Frydman, Chiu, and the members of their respective research teams made the decision to look more closely at what occurs within the TRIC chamber ten years ago.

“Compared to the simpler folding chambers of chaperonins in bacteria, the TRiC in human cells is a very interesting and complicated machine,” Frydman adds. “Each of its eight subunits has different properties and presents a distinct surface inside the chamber, and this turns out to be really important.”

Scientists found that this unique chamber’s interior can direct the folding process in two different ways.

Areas of electrostatic charge emerge on the inside walls of the chamber when the lid shuts over a protein. They pull together parts of the tubulin protein strand that have opposite charges and “tack” them to the wall. This gives the protein the right shape and arrangement for the next step of folding. The tubulin protein is anchored and stabilized by TRiC component “tails” that hang from the chamber wall at certain times and locations.

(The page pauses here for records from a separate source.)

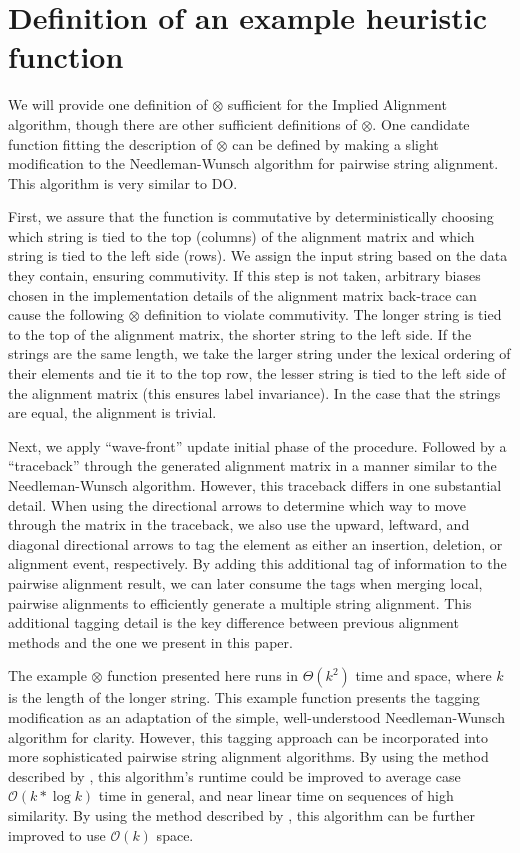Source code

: \documentclass[11pt]{article}
\begin{document}
\section{Definition of an example heuristic function}
We will provide one definition of $\otimes$ sufficient for the Implied Alignment algorithm, though there are other sufficient definitions of $\otimes$.
One candidate function fitting the description of $\otimes$ can be defined by making a slight modification to the Needleman-Wunsch \citep{Needleman1970} algorithm for pairwise string alignment.
This algorithm is very similar to DO.

First, we assure that the function is commutative by deterministically choosing which string is tied to the top (columns) of the alignment matrix and which string is tied to the left side (rows).
We assign the input string based on the data they contain, ensuring commutivity.
If this step is not taken, arbitrary biases chosen in the implementation details of the alignment matrix back-trace can cause the following $\otimes$ definition to violate commutivity.
The longer string is tied to the top of the alignment matrix, the shorter string to the left side.
If the strings are the same length, we take the larger string under the lexical ordering of their elements and tie it to the top row, the lesser string is tied to the left side of the alignment matrix (this ensures label invariance). 
In the case that the strings are equal, the alignment is trivial.

Next, we apply ``wave-front'' update initial phase of the procedure.
Followed by a ``traceback'' through the generated alignment matrix in a manner similar to the Needleman-Wunsch algorithm.
However, this traceback differs in one substantial detail.
When using the directional arrows to determine which way to move through the matrix in the traceback, we also use the upward, leftward, and diagonal directional arrows to tag the element as either an insertion, deletion, or alignment event, respectively. 
By adding this additional tag of information to the pairwise alignment result, we can later consume the tags when merging local, pairwise alignments to efficiently generate a multiple string alignment.
This additional tagging detail is the key difference between previous alignment methods and the one we present in this paper.

The example $\otimes$ function presented here runs in $\Theta\left( k^2 \right)$ time and space, where $k$ is the length of the longer string.
This example function presents the tagging modification as an adaptation of the simple, well-understood Needleman-Wunsch algorithm for clarity.
However, this tagging approach can be incorporated into more sophisticated pairwise string alignment algorithms.
By using the method described by \cite{Ukkonen1985}, this algorithm's runtime could be improved to average case $\mathcal{O}\left( k * \log k \right)$ time in general, and near linear time on sequences of high similarity.
By using the method described by \cite{Hirschberg1975}, this algorithm can be further improved to use $\mathcal{O}\left( k \right)$ space.
\end{document}
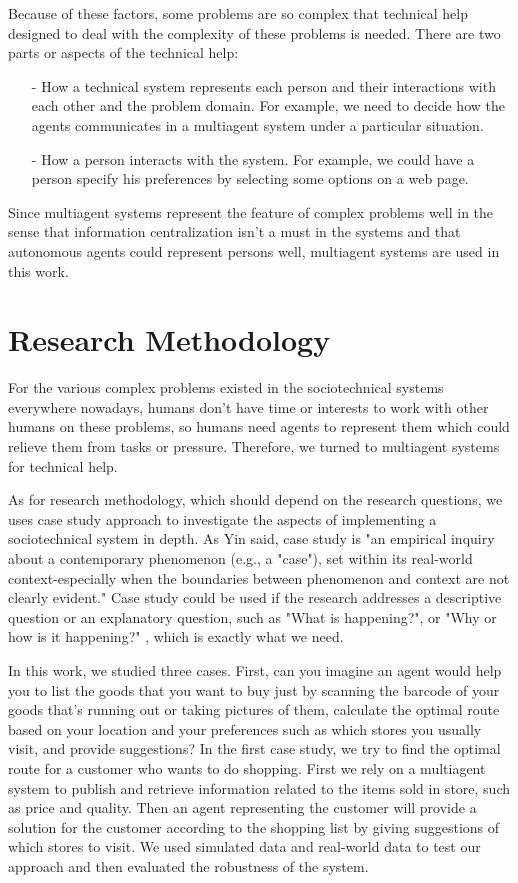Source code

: Because of these factors, some problems are so complex that technical help designed to deal with the complexity of these problems is needed. There are two parts or aspects of the technical help: 
\begin{itemize}
\item[-]How a technical system represents each person and their interactions with each other and the problem domain. For example, we need to decide how the agents communicates in a multiagent system under a particular situation.
\item[-]How a person interacts with the system. For example, we could have a person specify his preferences by selecting some options on a web page.
\end{itemize}
Since multiagent systems represent the feature of complex problems well in the sense that information centralization isn't a must in the systems and that autonomous agents could represent persons well, multiagent systems are used in this work.

\section{Research Methodology}
\label{ch0:MotivatingExa}
For the various complex problems existed in the sociotechnical systems everywhere nowadays, humans don't have time or interests to work with other humans on these problems, so humans need agents to represent them which could relieve them from tasks or pressure. Therefore, we turned to multiagent systems for technical help. 

As for research methodology, which should depend on the research questions, we uses case study approach to investigate the aspects of implementing a sociotechnical system in depth. As Yin \cite{yin2009} said, case study is "an empirical inquiry about a contemporary phenomenon (e.g., a "case"), set within its real-world context-especially when the boundaries between phenomenon and context are not clearly evident." Case study could be used if the research addresses a descriptive question or an explanatory question, such as "What is happening?", or "Why or how is it happening?" \cite{shavelson2003}, which is exactly what we need. 

In this work, we studied three cases. First, can you imagine an agent would help you to list the goods that you want to buy just by scanning the barcode of your goods that's running out or taking pictures of them, calculate the optimal route based on your location and your preferences such as which stores you usually visit, and provide suggestions? In the first case study, we try to find the optimal route for a customer who wants to do shopping. First we rely on a multiagent system to publish and retrieve information related to the items sold in store, such as price and quality. Then an agent representing the customer will provide a solution for the customer according to the shopping list by giving suggestions of which stores to visit. We used simulated data and real-world data to test our approach and then evaluated the robustness of the system.

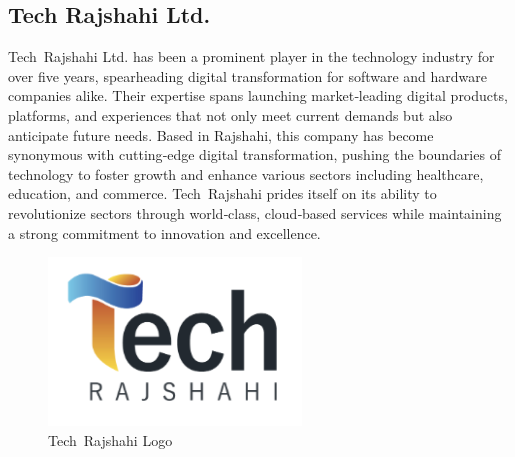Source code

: \documentclass[12pt,a4paper]{article}
\begin{document}
\subsection{Tech Rajshahi Ltd.}
Tech Rajshahi Ltd. has been a prominent player in the technology industry for over five years, spearheading digital transformation for software and hardware companies alike.  Their expertise spans launching market‑leading digital products, platforms, and experiences that not only meet current demands but also anticipate future needs.  Based in Rajshahi, this company has become synonymous with cutting‑edge digital transformation, pushing the boundaries of technology to foster growth and enhance various sectors including healthcare, education, and commerce.  Tech Rajshahi prides itself on its ability to revolutionize sectors through world‑class, cloud‑based services while maintaining a strong commitment to innovation and excellence.

\begin{figure}[H]
    \centering
    \includegraphics[width=0.6\textwidth]{Fig/tech_rajshahi_logo.png}
    \caption{Tech Rajshahi Logo}
    \label{fig:tech_rajshahi_logo}
\end{figure}
\end{document}
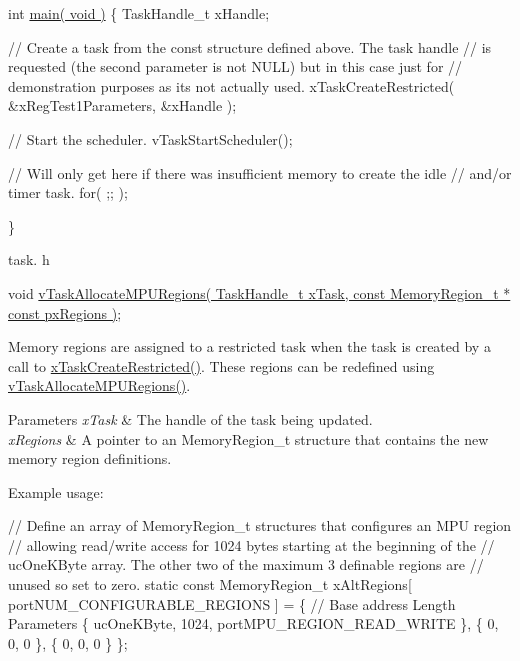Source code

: \begin{DoxyPre}int \hyperlink{group__samples_ga840291bc02cba5474a4cb46a9b9566fe}{main( void )}
\{
TaskHandle\_t xHandle;
\begin{DoxyVerb}// Create a task from the const structure defined above.  The task handle
// is requested (the second parameter is not NULL) but in this case just for
// demonstration purposes as its not actually used.
xTaskCreateRestricted( &xRegTest1Parameters, &xHandle );

// Start the scheduler.
vTaskStartScheduler();

// Will only get here if there was insufficient memory to create the idle
// and/or timer task.
for( ;; );
\end{DoxyVerb}

\}
   \end{DoxyPre}


task. h 
\begin{DoxyPre}
 void \hyperlink{externals_2freertos_2include_2task_8h_ad889595baff9faf9efe02f3696825409}{vTaskAllocateMPURegions( TaskHandle\_t xTask, const MemoryRegion\_t * const pxRegions )};\end{DoxyPre}


Memory regions are assigned to a restricted task when the task is created by a call to \hyperlink{vendor_2ceedling_2plugins_2freertos_2src_2freertos_2include_2task_8h_a61b00cd623953f4f94fe794057d7f648}{x\+Task\+Create\+Restricted()}. These regions can be redefined using \hyperlink{externals_2freertos_2include_2task_8h_ad889595baff9faf9efe02f3696825409}{v\+Task\+Allocate\+M\+P\+U\+Regions()}.


\begin{DoxyParams}{Parameters}
{\em x\+Task} & The handle of the task being updated.\\
\hline
{\em x\+Regions} & A pointer to an Memory\+Region\+\_\+t structure that contains the new memory region definitions.\\
\hline
\end{DoxyParams}
Example usage\+: 
\begin{DoxyPre}
// Define an array of MemoryRegion\_t structures that configures an MPU region
// allowing read/write access for 1024 bytes starting at the beginning of the
// ucOneKByte array.  The other two of the maximum 3 definable regions are
// unused so set to zero.
static const MemoryRegion\_t xAltRegions[ portNUM\_CONFIGURABLE\_REGIONS ] =
\{
    // Base address     Length      Parameters
    \{ ucOneKByte,       1024,       portMPU\_REGION\_READ\_WRITE \},
    \{ 0,                0,          0 \},
    \{ 0,                0,          0 \}
\};\end{DoxyPre}



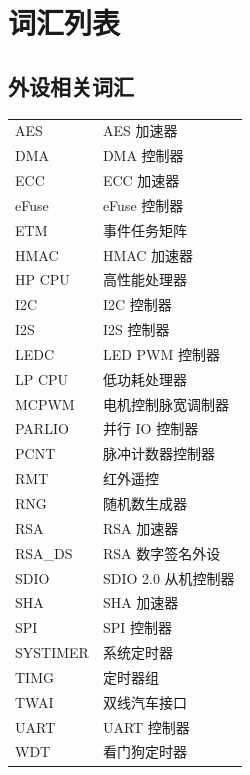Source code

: \section*{词汇列表}\label{glossary}
\rhead{\Navigation}

\subsection*{外设相关词汇}

\begin{longtable}[c]{p{3cm}p{12cm} }

AES & AES 加速器 \\ 
DMA & DMA 控制器 \\
ECC & ECC 加速器 \\
eFuse & eFuse 控制器 \\
ETM & 事件任务矩阵 \\
HMAC & HMAC 加速器 \\
HP CPU & 高性能处理器 \\ 
I2C & I2C 控制器 \\
I2S & I2S 控制器 \\
LEDC & LED PWM 控制器 \\ 
LP CPU & 低功耗处理器 \\ 
MCPWM & 电机控制脉宽调制器 \\ 
PARLIO & 并行 IO 控制器 \\ 
PCNT & 脉冲计数器控制器 \\
RMT & 红外遥控 \\
RNG & 随机数生成器 \\
RSA & RSA 加速器 \\
RSA\_DS & RSA 数字签名外设 \\
SDIO & SDIO 2.0 从机控制器 \\ 
SHA & SHA 加速器 \\
SPI & SPI 控制器 \\
SYSTIMER & 系统定时器  \\
TIMG & 定时器组 \\
TWAI & 双线汽车接口 \\
UART & UART 控制器 \\
WDT & 看门狗定时器 \\ 

\end{longtable}




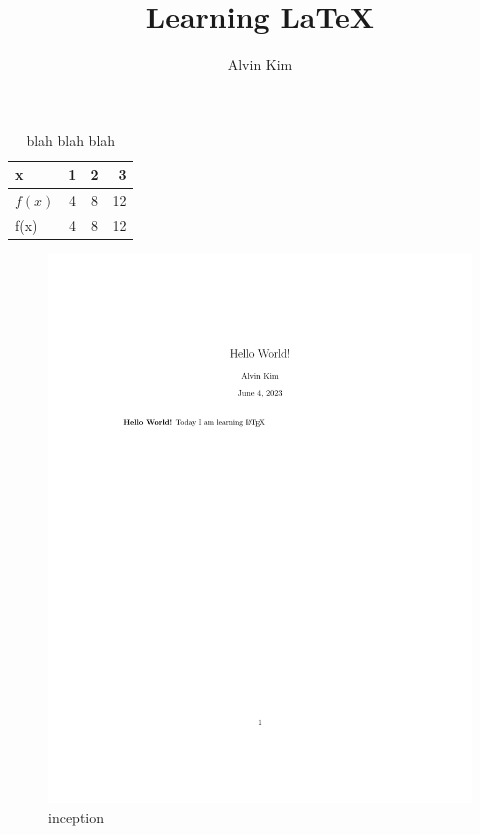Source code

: \documentclass{article}
\title{Learning LaTeX}
\author{Alvin Kim}
\begin{document}
    \maketitle

    \begin{table}[hbt!]
        \caption{blah blah blah}
        \begin{center}
            \begin{tabular}{|l||c|c|r|}
                \hline
                x&1&2&3\\
                \hline
                $f(x)$&4&8&12\\
                f(x)&4&8&12\\
                \hline
            \end{tabular}
        \end{center}
    \end{table}

    \begin{figure}
        \includegraphics[width=\textwidth]{Exercise-1}
        \caption{inception}
    \end{figure}
\end{document}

The tubulin strand starts by hooking onto a wall recess at one end. As a result, the other end folds in and connects at a new location. The wall-hooked end folds close to the initial folded section.

In step three, a part of the middle section folds to make the protein’s center and pockets for GTP, which stores and releases energy to power the cell’s work.

Finally, the last piece of protein folds. The molecule of tubulin is now ready to do its job.

“These structural snapshots of intermediate stages in the folding sequence have never been seen before by cryo-electron microscopy,” remarks Frydman.

A powerful mix of ways to do things

Her team confirmed the folding sequence by putting it through a difficult set of biochemical and biophysical tests that took years to complete.

By analyzing those findings, the researchers were able to create a model that matched the pictures produced by cryo-EM and depicted how the tubulin changes form as it folds within the TRiC chamber.

“It’s very powerful to be able to go back and forth between these techniques, because then you can really know that what you see reflects what’s going on in the cell,” Frydman adds.

“Science has surprised us with a really interesting solution that I would not have predicted.”

The study also gives hints about how this folding system evolved in eukaryotic cells, which are found in plants, animals, and humans, but not in simpler cells like those of bacteria and archaea. The researchers hypothesize that as proteins became more sophisticated to meet the demands of eukaryotic cells, they eventually lost their ability to fold into the forms required to perform increasingly difficult tasks on their own. The last common ancestor of all eukaryotic species, which lived around 2.7 billion years ago, may have served as the beginning point for the evolution of eukaryotic proteins and associated chaperonin chamber.